__Action item__:
Exercise in exact copying. Transcribe every entry that follows, word for word.

::: Information shown

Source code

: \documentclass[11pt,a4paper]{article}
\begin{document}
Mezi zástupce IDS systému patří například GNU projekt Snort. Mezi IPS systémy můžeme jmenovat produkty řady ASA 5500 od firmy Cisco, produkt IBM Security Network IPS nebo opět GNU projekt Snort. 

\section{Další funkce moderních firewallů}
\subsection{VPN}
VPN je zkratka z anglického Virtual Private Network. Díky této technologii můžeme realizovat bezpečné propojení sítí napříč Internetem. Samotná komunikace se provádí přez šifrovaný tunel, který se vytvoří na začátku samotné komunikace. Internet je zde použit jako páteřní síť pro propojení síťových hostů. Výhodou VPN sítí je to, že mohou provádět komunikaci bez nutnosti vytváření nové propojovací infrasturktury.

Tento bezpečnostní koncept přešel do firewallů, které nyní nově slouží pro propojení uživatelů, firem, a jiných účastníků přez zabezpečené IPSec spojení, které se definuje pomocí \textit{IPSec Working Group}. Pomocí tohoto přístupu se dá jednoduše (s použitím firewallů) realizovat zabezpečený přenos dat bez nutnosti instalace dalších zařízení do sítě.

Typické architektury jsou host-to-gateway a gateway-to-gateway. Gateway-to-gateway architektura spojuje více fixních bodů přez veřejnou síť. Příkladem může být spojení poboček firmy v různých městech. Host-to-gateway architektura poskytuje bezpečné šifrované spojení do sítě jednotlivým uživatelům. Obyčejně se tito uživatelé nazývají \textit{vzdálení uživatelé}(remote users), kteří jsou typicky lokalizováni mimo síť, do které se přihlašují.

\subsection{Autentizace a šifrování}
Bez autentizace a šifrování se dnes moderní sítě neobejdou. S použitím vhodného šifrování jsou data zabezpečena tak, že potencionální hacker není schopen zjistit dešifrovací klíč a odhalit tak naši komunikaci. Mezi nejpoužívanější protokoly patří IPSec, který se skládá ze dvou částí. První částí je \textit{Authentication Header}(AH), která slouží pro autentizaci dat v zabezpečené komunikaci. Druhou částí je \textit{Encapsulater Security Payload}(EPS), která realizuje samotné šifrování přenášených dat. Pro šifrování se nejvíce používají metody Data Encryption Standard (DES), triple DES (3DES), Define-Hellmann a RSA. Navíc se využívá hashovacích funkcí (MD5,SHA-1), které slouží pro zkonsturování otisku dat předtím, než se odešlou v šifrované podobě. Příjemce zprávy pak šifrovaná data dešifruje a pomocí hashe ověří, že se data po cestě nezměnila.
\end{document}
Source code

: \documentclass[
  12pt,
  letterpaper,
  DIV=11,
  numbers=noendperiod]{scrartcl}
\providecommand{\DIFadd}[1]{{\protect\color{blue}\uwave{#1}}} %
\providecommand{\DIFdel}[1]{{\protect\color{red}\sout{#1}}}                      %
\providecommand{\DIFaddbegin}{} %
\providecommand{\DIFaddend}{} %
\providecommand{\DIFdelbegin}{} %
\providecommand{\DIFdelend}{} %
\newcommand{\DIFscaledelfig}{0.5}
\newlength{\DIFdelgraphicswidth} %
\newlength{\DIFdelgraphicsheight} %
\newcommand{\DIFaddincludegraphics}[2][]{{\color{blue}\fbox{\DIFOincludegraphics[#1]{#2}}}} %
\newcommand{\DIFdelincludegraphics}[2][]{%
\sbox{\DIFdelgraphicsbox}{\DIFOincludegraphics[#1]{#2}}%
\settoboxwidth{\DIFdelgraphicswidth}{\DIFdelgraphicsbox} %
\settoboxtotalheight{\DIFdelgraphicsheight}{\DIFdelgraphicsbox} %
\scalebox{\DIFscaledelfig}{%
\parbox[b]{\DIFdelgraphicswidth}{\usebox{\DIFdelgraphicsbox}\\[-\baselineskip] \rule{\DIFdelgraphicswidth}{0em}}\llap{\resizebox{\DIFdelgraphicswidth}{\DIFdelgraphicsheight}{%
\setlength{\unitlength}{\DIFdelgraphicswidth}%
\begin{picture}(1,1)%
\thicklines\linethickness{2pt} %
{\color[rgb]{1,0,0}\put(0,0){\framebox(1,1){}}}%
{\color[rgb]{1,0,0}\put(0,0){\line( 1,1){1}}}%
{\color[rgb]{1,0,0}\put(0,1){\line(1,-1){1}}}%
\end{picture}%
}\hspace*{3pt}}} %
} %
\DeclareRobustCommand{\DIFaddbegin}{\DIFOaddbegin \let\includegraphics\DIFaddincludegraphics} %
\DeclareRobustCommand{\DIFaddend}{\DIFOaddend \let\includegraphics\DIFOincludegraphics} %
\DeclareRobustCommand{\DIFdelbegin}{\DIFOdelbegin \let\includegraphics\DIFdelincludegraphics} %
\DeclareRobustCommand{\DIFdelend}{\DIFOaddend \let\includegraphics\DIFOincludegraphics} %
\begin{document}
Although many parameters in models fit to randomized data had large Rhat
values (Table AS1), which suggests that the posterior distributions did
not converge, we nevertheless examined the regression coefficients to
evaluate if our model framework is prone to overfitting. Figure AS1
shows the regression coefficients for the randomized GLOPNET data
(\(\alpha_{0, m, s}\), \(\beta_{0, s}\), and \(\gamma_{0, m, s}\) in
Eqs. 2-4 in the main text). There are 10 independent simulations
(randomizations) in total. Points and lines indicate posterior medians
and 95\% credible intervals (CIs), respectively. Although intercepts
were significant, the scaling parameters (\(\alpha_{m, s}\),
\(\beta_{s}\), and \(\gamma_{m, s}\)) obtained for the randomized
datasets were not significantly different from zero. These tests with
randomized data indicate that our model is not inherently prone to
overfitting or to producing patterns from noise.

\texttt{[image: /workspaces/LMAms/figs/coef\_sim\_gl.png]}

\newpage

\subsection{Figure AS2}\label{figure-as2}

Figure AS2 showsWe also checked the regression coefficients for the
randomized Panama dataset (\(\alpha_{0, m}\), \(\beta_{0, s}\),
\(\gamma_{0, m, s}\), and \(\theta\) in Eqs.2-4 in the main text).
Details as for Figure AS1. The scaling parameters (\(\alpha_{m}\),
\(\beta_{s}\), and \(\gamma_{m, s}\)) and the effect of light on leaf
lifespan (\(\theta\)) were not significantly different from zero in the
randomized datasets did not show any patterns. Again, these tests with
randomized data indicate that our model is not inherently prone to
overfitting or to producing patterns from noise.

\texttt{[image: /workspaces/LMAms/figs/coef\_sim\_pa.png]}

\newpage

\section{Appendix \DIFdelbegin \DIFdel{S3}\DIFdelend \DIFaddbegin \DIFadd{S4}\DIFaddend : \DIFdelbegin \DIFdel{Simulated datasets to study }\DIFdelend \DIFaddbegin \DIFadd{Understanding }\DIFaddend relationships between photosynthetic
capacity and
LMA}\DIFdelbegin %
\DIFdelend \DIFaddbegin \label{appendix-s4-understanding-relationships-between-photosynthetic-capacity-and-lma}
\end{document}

::::::

__Solution to the problem__:
Source code

: \documentclass[11pt,a4paper]{article}
\begin{document}
Mezi zástupce IDS systému patří například GNU projekt Snort. Mezi IPS systémy můžeme jmenovat produkty řady ASA 5500 od firmy Cisco, produkt IBM Security Network IPS nebo opět GNU projekt Snort. 

\section{Další funkce moderních firewallů}
\subsection{VPN}
VPN je zkratka z anglického Virtual Private Network. Díky této technologii můžeme realizovat bezpečné propojení sítí napříč Internetem. Samotná komunikace se provádí přez šifrovaný tunel, který se vytvoří na začátku samotné komunikace. Internet je zde použit jako páteřní síť pro propojení síťových hostů. Výhodou VPN sítí je to, že mohou provádět komunikaci bez nutnosti vytváření nové propojovací infrasturktury.

Tento bezpečnostní koncept přešel do firewallů, které nyní nově slouží pro propojení uživatelů, firem, a jiných účastníků přez zabezpečené IPSec spojení, které se definuje pomocí \textit{IPSec Working Group}. Pomocí tohoto přístupu se dá jednoduše (s použitím firewallů) realizovat zabezpečený přenos dat bez nutnosti instalace dalších zařízení do sítě.

Typické architektury jsou host-to-gateway a gateway-to-gateway. Gateway-to-gateway architektura spojuje více fixních bodů přez veřejnou síť. Příkladem může být spojení poboček firmy v různých městech. Host-to-gateway architektura poskytuje bezpečné šifrované spojení do sítě jednotlivým uživatelům. Obyčejně se tito uživatelé nazývají \textit{vzdálení uživatelé}(remote users), kteří jsou typicky lokalizováni mimo síť, do které se přihlašují.

\subsection{Autentizace a šifrování}
Bez autentizace a šifrování se dnes moderní sítě neobejdou. S použitím vhodného šifrování jsou data zabezpečena tak, že potencionální hacker není schopen zjistit dešifrovací klíč a odhalit tak naši komunikaci. Mezi nejpoužívanější protokoly patří IPSec, který se skládá ze dvou částí. První částí je \textit{Authentication Header}(AH), která slouží pro autentizaci dat v zabezpečené komunikaci. Druhou částí je \textit{Encapsulater Security Payload}(EPS), která realizuje samotné šifrování přenášených dat. Pro šifrování se nejvíce používají metody Data Encryption Standard (DES), triple DES (3DES), Define-Hellmann a RSA. Navíc se využívá hashovacích funkcí (MD5,SHA-1), které slouží pro zkonsturování otisku dat předtím, než se odešlou v šifrované podobě. Příjemce zprávy pak šifrovaná data dešifruje a pomocí hashe ověří, že se data po cestě nezměnila.
\end{document}
Source code

: \documentclass[
  12pt,
  letterpaper,
  DIV=11,
  numbers=noendperiod]{scrartcl}
\providecommand{\DIFadd}[1]{{\protect\color{blue}\uwave{#1}}} %
\providecommand{\DIFdel}[1]{{\protect\color{red}\sout{#1}}}                      %
\providecommand{\DIFaddbegin}{} %
\providecommand{\DIFaddend}{} %
\providecommand{\DIFdelbegin}{} %
\providecommand{\DIFdelend}{} %
\newcommand{\DIFscaledelfig}{0.5}
\newlength{\DIFdelgraphicswidth} %
\newlength{\DIFdelgraphicsheight} %
\newcommand{\DIFaddincludegraphics}[2][]{{\color{blue}\fbox{\DIFOincludegraphics[#1]{#2}}}} %
\newcommand{\DIFdelincludegraphics}[2][]{%
\sbox{\DIFdelgraphicsbox}{\DIFOincludegraphics[#1]{#2}}%
\settoboxwidth{\DIFdelgraphicswidth}{\DIFdelgraphicsbox} %
\settoboxtotalheight{\DIFdelgraphicsheight}{\DIFdelgraphicsbox} %
\scalebox{\DIFscaledelfig}{%
\parbox[b]{\DIFdelgraphicswidth}{\usebox{\DIFdelgraphicsbox}\\[-\baselineskip] \rule{\DIFdelgraphicswidth}{0em}}\llap{\resizebox{\DIFdelgraphicswidth}{\DIFdelgraphicsheight}{%
\setlength{\unitlength}{\DIFdelgraphicswidth}%
\begin{picture}(1,1)%
\thicklines\linethickness{2pt} %
{\color[rgb]{1,0,0}\put(0,0){\framebox(1,1){}}}%
{\color[rgb]{1,0,0}\put(0,0){\line( 1,1){1}}}%
{\color[rgb]{1,0,0}\put(0,1){\line(1,-1){1}}}%
\end{picture}%
}\hspace*{3pt}}} %
} %
\DeclareRobustCommand{\DIFaddbegin}{\DIFOaddbegin \let\includegraphics\DIFaddincludegraphics} %
\DeclareRobustCommand{\DIFaddend}{\DIFOaddend \let\includegraphics\DIFOincludegraphics} %
\DeclareRobustCommand{\DIFdelbegin}{\DIFOdelbegin \let\includegraphics\DIFdelincludegraphics} %
\DeclareRobustCommand{\DIFdelend}{\DIFOaddend \let\includegraphics\DIFOincludegraphics} %
\begin{document}
Although many parameters in models fit to randomized data had large Rhat
values (Table AS1), which suggests that the posterior distributions did
not converge, we nevertheless examined the regression coefficients to
evaluate if our model framework is prone to overfitting. Figure AS1
shows the regression coefficients for the randomized GLOPNET data
(\(\alpha_{0, m, s}\), \(\beta_{0, s}\), and \(\gamma_{0, m, s}\) in
Eqs. 2-4 in the main text). There are 10 independent simulations
(randomizations) in total. Points and lines indicate posterior medians
and 95\% credible intervals (CIs), respectively. Although intercepts
were significant, the scaling parameters (\(\alpha_{m, s}\),
\(\beta_{s}\), and \(\gamma_{m, s}\)) obtained for the randomized
datasets were not significantly different from zero. These tests with
randomized data indicate that our model is not inherently prone to
overfitting or to producing patterns from noise.

\texttt{[image: /workspaces/LMAms/figs/coef\_sim\_gl.png]}

\newpage

\subsection{Figure AS2}\label{figure-as2}

Figure AS2 showsWe also checked the regression coefficients for the
randomized Panama dataset (\(\alpha_{0, m}\), \(\beta_{0, s}\),
\(\gamma_{0, m, s}\), and \(\theta\) in Eqs.2-4 in the main text).
Details as for Figure AS1. The scaling parameters (\(\alpha_{m}\),
\(\beta_{s}\), and \(\gamma_{m, s}\)) and the effect of light on leaf
lifespan (\(\theta\)) were not significantly different from zero in the
randomized datasets did not show any patterns. Again, these tests with
randomized data indicate that our model is not inherently prone to
overfitting or to producing patterns from noise.

\texttt{[image: /workspaces/LMAms/figs/coef\_sim\_pa.png]}

\newpage

\section{Appendix \DIFdelbegin \DIFdel{S3}\DIFdelend \DIFaddbegin \DIFadd{S4}\DIFaddend : \DIFdelbegin \DIFdel{Simulated datasets to study }\DIFdelend \DIFaddbegin \DIFadd{Understanding }\DIFaddend relationships between photosynthetic
capacity and
LMA}\DIFdelbegin %
\DIFdelend \DIFaddbegin \label{appendix-s4-understanding-relationships-between-photosynthetic-capacity-and-lma}
\end{document}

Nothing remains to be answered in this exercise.